§ What is being asked
Quote every line below exactly and skip any picture.

(Dataset entries)
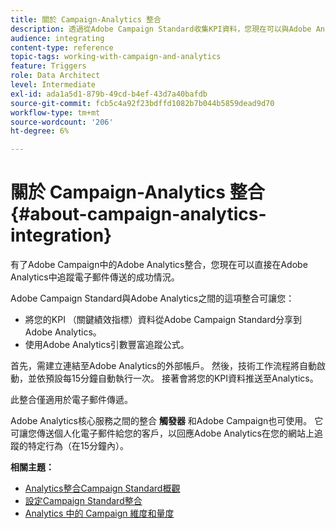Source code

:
 ```yaml
---
title: 關於 Campaign-Analytics 整合
description: 透過從Adobe Campaign Standard收集KPI資料，您現在可以與Adobe Analytics共用行銷活動資料，以測量來自Adobe Campaign的電子郵件行銷量度。
audience: integrating
content-type: reference
topic-tags: working-with-campaign-and-analytics
feature: Triggers
role: Data Architect
level: Intermediate
exl-id: ada1a5d1-879b-49cd-b4ef-43d7a40bafdb
source-git-commit: fcb5c4a92f23bdffd1082b7b044b5859dead9d70
workflow-type: tm+mt
source-wordcount: '206'
ht-degree: 6%

---
```


# 關於 Campaign-Analytics 整合{#about-campaign-analytics-integration}

有了Adobe Campaign中的Adobe Analytics整合，您現在可以直接在Adobe Analytics中追蹤電子郵件傳送的成功情況。

Adobe Campaign Standard與Adobe Analytics之間的這項整合可讓您：

* 將您的KPI （關鍵績效指標）資料從Adobe Campaign Standard分享到Adobe Analytics。
* 使用Adobe Analytics引數豐富追蹤公式。

首先，需建立連結至Adobe Analytics的外部帳戶。 然後，技術工作流程將自動啟動，並依預設每15分鐘自動執行一次。 接著會將您的KPI資料推送至Analytics。

此整合僅適用於電子郵件傳遞。

Adobe Analytics核心服務之間的整合 **觸發器** 和Adobe Campaign也可使用。 它可讓您傳送個人化電子郵件給您的客戶，以回應Adobe Analytics在您的網站上追蹤的特定行為（在15分鐘內）。

**相關主題：**

* [Analytics整合Campaign Standard概觀](https://experienceleague.adobe.com/docs/analytics/integration/adobe-campaign.html)
* [設定Campaign Standard整合](https://experienceleague.adobe.com/docs/campaign-standard/using/integrating-with-adobe-cloud/working-with-campaign-and-analytics/configure-campaign-analytics-integration.html)
* [Analytics 中的 Campaign 維度和量度](../../integrating/using/campaign-dimensions-and-metrics-in-analytics.md)
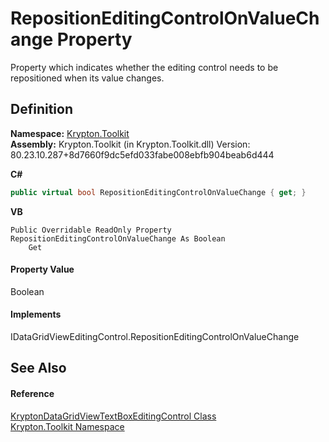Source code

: # RepositionEditingControlOnValueChange Property


Property which indicates whether the editing control needs to be repositioned when its value changes.



## Definition
**Namespace:** <a href="79d2eac2-21f4-54ff-7552-b20c33c30600.md">Krypton.Toolkit</a>  
**Assembly:** Krypton.Toolkit (in Krypton.Toolkit.dll) Version: 80.23.10.287+8d7660f9dc5efd033fabe008ebfb904beab6d444

**C#**
``` C#
public virtual bool RepositionEditingControlOnValueChange { get; }
```
**VB**
``` VB
Public Overridable ReadOnly Property RepositionEditingControlOnValueChange As Boolean
	Get
```



#### Property Value
Boolean

#### Implements
IDataGridViewEditingControl.RepositionEditingControlOnValueChange  


## See Also


#### Reference
<a href="b52edfb1-6166-b6b9-0dab-b55d9563072f.md">KryptonDataGridViewTextBoxEditingControl Class</a>  
<a href="79d2eac2-21f4-54ff-7552-b20c33c30600.md">Krypton.Toolkit Namespace</a>  
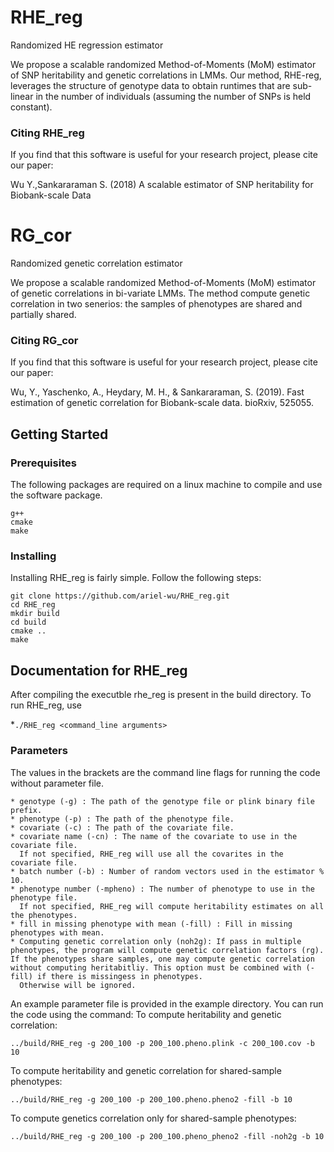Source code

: # RHE_reg
Randomized HE regression estimator 


We propose a scalable randomized Method-of-Moments (MoM) estimator of SNP heritability and genetic correlations in LMMs. Our method, RHE-reg, leverages the structure of genotype data to obtain runtimes that are sub-linear in the number of individuals (assuming the number of SNPs is held constant).

### Citing RHE_reg

If you find that this software is useful for your research project,
please cite our paper:

Wu Y.,Sankararaman S. (2018) A scalable estimator of SNP heritability for Biobank-scale Data

# RG_cor
Randomized genetic correlation estimator 


We propose a scalable randomized Method-of-Moments (MoM) estimator of genetic correlations in bi-variate LMMs. The method compute genetic correlation in two senerios: the samples of phenotypes are shared and partially shared. 

### Citing RG_cor

If you find that this software is useful for your research project, 
please cite our paper: 

Wu, Y., Yaschenko, A., Heydary, M. H., & Sankararaman, S. (2019). Fast estimation of genetic correlation for Biobank-scale data. bioRxiv, 525055. 
## Getting Started

### Prerequisites
The following packages are required on a linux machine to compile and use the software package. 
```
g++
cmake
make
```

### Installing
Installing RHE_reg is fairly simple. Follow the following steps: 
```
git clone https://github.com/ariel-wu/RHE_reg.git
cd RHE_reg
mkdir build 
cd build
cmake .. 
make
```

## Documentation for RHE_reg

After compiling the executble rhe_reg is present in the build directory. 
To run RHE_reg, use

*``./RHE_reg <command_line arguments> ``

### Parameters

The values in the brackets are the command line flags for running the code without parameter file. 

```
* genotype (-g) : The path of the genotype file or plink binary file prefix.
* phenotype (-p) : The path of the phenotype file. 
* covariate (-c) : The path of the covariate file.
* covariate name (-cn) : The name of the covariate to use in the covariate file. 
  If not specified, RHE_reg will use all the covarites in the covariate file. 
* batch number (-b) : Number of random vectors used in the estimator % 10. 
* phenotype number (-mpheno) : The number of phenotype to use in the phenotype file. 
  If not specified, RHE_reg will compute heritability estimates on all the phenotypes. 
* fill in missing phenotype with mean (-fill) : Fill in missing phenotypes with mean. 
* Computing genetic correlation only (noh2g): If pass in multiple phenotypes, the program will compute genetic correlation factors (rg). If the phenotypes share samples, one may compute genetic correlation without computing heritabitliy. This option must be combined with (-fill) if there is missingess in phenotypes.  
  Otherwise will be ignored. 
```


An example parameter file is provided in the example directory. 
You can run the code using the command: 
To compute heritability and genetic correlation: 
```
../build/RHE_reg -g 200_100 -p 200_100.pheno.plink -c 200_100.cov -b 10 
```
To compute heritability and genetic correlation for shared-sample phenotypes: 
```
../build/RHE_reg -g 200_100 -p 200_100.pheno.pheno2 -fill -b 10
```
To compute genetics correlation only for shared-sample phenotypes: 
```
../build/RHE_reg -g 200_100 -p 200_100.pheno_pheno2 -fill -noh2g -b 10 
```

§ Solution for this problem
Source code

:
 ```yaml
---
title: 關於 Campaign-Analytics 整合
description: 透過從Adobe Campaign Standard收集KPI資料，您現在可以與Adobe Analytics共用行銷活動資料，以測量來自Adobe Campaign的電子郵件行銷量度。
audience: integrating
content-type: reference
topic-tags: working-with-campaign-and-analytics
feature: Triggers
role: Data Architect
level: Intermediate
exl-id: ada1a5d1-879b-49cd-b4ef-43d7a40bafdb
source-git-commit: fcb5c4a92f23bdffd1082b7b044b5859dead9d70
workflow-type: tm+mt
source-wordcount: '206'
ht-degree: 6%

---
```


# 關於 Campaign-Analytics 整合{#about-campaign-analytics-integration}

有了Adobe Campaign中的Adobe Analytics整合，您現在可以直接在Adobe Analytics中追蹤電子郵件傳送的成功情況。

Adobe Campaign Standard與Adobe Analytics之間的這項整合可讓您：

* 將您的KPI （關鍵績效指標）資料從Adobe Campaign Standard分享到Adobe Analytics。
* 使用Adobe Analytics引數豐富追蹤公式。

首先，需建立連結至Adobe Analytics的外部帳戶。 然後，技術工作流程將自動啟動，並依預設每15分鐘自動執行一次。 接著會將您的KPI資料推送至Analytics。

此整合僅適用於電子郵件傳遞。

Adobe Analytics核心服務之間的整合 **觸發器** 和Adobe Campaign也可使用。 它可讓您傳送個人化電子郵件給您的客戶，以回應Adobe Analytics在您的網站上追蹤的特定行為（在15分鐘內）。

**相關主題：**

* [Analytics整合Campaign Standard概觀](https://experienceleague.adobe.com/docs/analytics/integration/adobe-campaign.html)
* [設定Campaign Standard整合](https://experienceleague.adobe.com/docs/campaign-standard/using/integrating-with-adobe-cloud/working-with-campaign-and-analytics/configure-campaign-analytics-integration.html)
* [Analytics 中的 Campaign 維度和量度](../../integrating/using/campaign-dimensions-and-metrics-in-analytics.md)
Source code

: # RepositionEditingControlOnValueChange Property


Property which indicates whether the editing control needs to be repositioned when its value changes.



## Definition
**Namespace:** <a href="79d2eac2-21f4-54ff-7552-b20c33c30600.md">Krypton.Toolkit</a>  
**Assembly:** Krypton.Toolkit (in Krypton.Toolkit.dll) Version: 80.23.10.287+8d7660f9dc5efd033fabe008ebfb904beab6d444

**C#**
``` C#
public virtual bool RepositionEditingControlOnValueChange { get; }
```
**VB**
``` VB
Public Overridable ReadOnly Property RepositionEditingControlOnValueChange As Boolean
	Get
```



#### Property Value
Boolean

#### Implements
IDataGridViewEditingControl.RepositionEditingControlOnValueChange  


## See Also


#### Reference
<a href="b52edfb1-6166-b6b9-0dab-b55d9563072f.md">KryptonDataGridViewTextBoxEditingControl Class</a>  
<a href="79d2eac2-21f4-54ff-7552-b20c33c30600.md">Krypton.Toolkit Namespace</a>  
Source code

: # RHE_reg
Randomized HE regression estimator 


We propose a scalable randomized Method-of-Moments (MoM) estimator of SNP heritability and genetic correlations in LMMs. Our method, RHE-reg, leverages the structure of genotype data to obtain runtimes that are sub-linear in the number of individuals (assuming the number of SNPs is held constant).

### Citing RHE_reg

If you find that this software is useful for your research project,
please cite our paper:

Wu Y.,Sankararaman S. (2018) A scalable estimator of SNP heritability for Biobank-scale Data

# RG_cor
Randomized genetic correlation estimator 


We propose a scalable randomized Method-of-Moments (MoM) estimator of genetic correlations in bi-variate LMMs. The method compute genetic correlation in two senerios: the samples of phenotypes are shared and partially shared. 

### Citing RG_cor

If you find that this software is useful for your research project, 
please cite our paper: 

Wu, Y., Yaschenko, A., Heydary, M. H., & Sankararaman, S. (2019). Fast estimation of genetic correlation for Biobank-scale data. bioRxiv, 525055. 
## Getting Started

### Prerequisites
The following packages are required on a linux machine to compile and use the software package. 
```
g++
cmake
make
```

### Installing
Installing RHE_reg is fairly simple. Follow the following steps: 
```
git clone https://github.com/ariel-wu/RHE_reg.git
cd RHE_reg
mkdir build 
cd build
cmake .. 
make
```

## Documentation for RHE_reg

After compiling the executble rhe_reg is present in the build directory. 
To run RHE_reg, use

*``./RHE_reg <command_line arguments> ``

### Parameters

The values in the brackets are the command line flags for running the code without parameter file. 

```
* genotype (-g) : The path of the genotype file or plink binary file prefix.
* phenotype (-p) : The path of the phenotype file. 
* covariate (-c) : The path of the covariate file.
* covariate name (-cn) : The name of the covariate to use in the covariate file. 
  If not specified, RHE_reg will use all the covarites in the covariate file. 
* batch number (-b) : Number of random vectors used in the estimator % 10. 
* phenotype number (-mpheno) : The number of phenotype to use in the phenotype file. 
  If not specified, RHE_reg will compute heritability estimates on all the phenotypes. 
* fill in missing phenotype with mean (-fill) : Fill in missing phenotypes with mean. 
* Computing genetic correlation only (noh2g): If pass in multiple phenotypes, the program will compute genetic correlation factors (rg). If the phenotypes share samples, one may compute genetic correlation without computing heritabitliy. This option must be combined with (-fill) if there is missingess in phenotypes.  
  Otherwise will be ignored. 
```


An example parameter file is provided in the example directory. 
You can run the code using the command: 
To compute heritability and genetic correlation: 
```
../build/RHE_reg -g 200_100 -p 200_100.pheno.plink -c 200_100.cov -b 10 
```
To compute heritability and genetic correlation for shared-sample phenotypes: 
```
../build/RHE_reg -g 200_100 -p 200_100.pheno.pheno2 -fill -b 10
```
To compute genetics correlation only for shared-sample phenotypes: 
```
../build/RHE_reg -g 200_100 -p 200_100.pheno_pheno2 -fill -noh2g -b 10 
```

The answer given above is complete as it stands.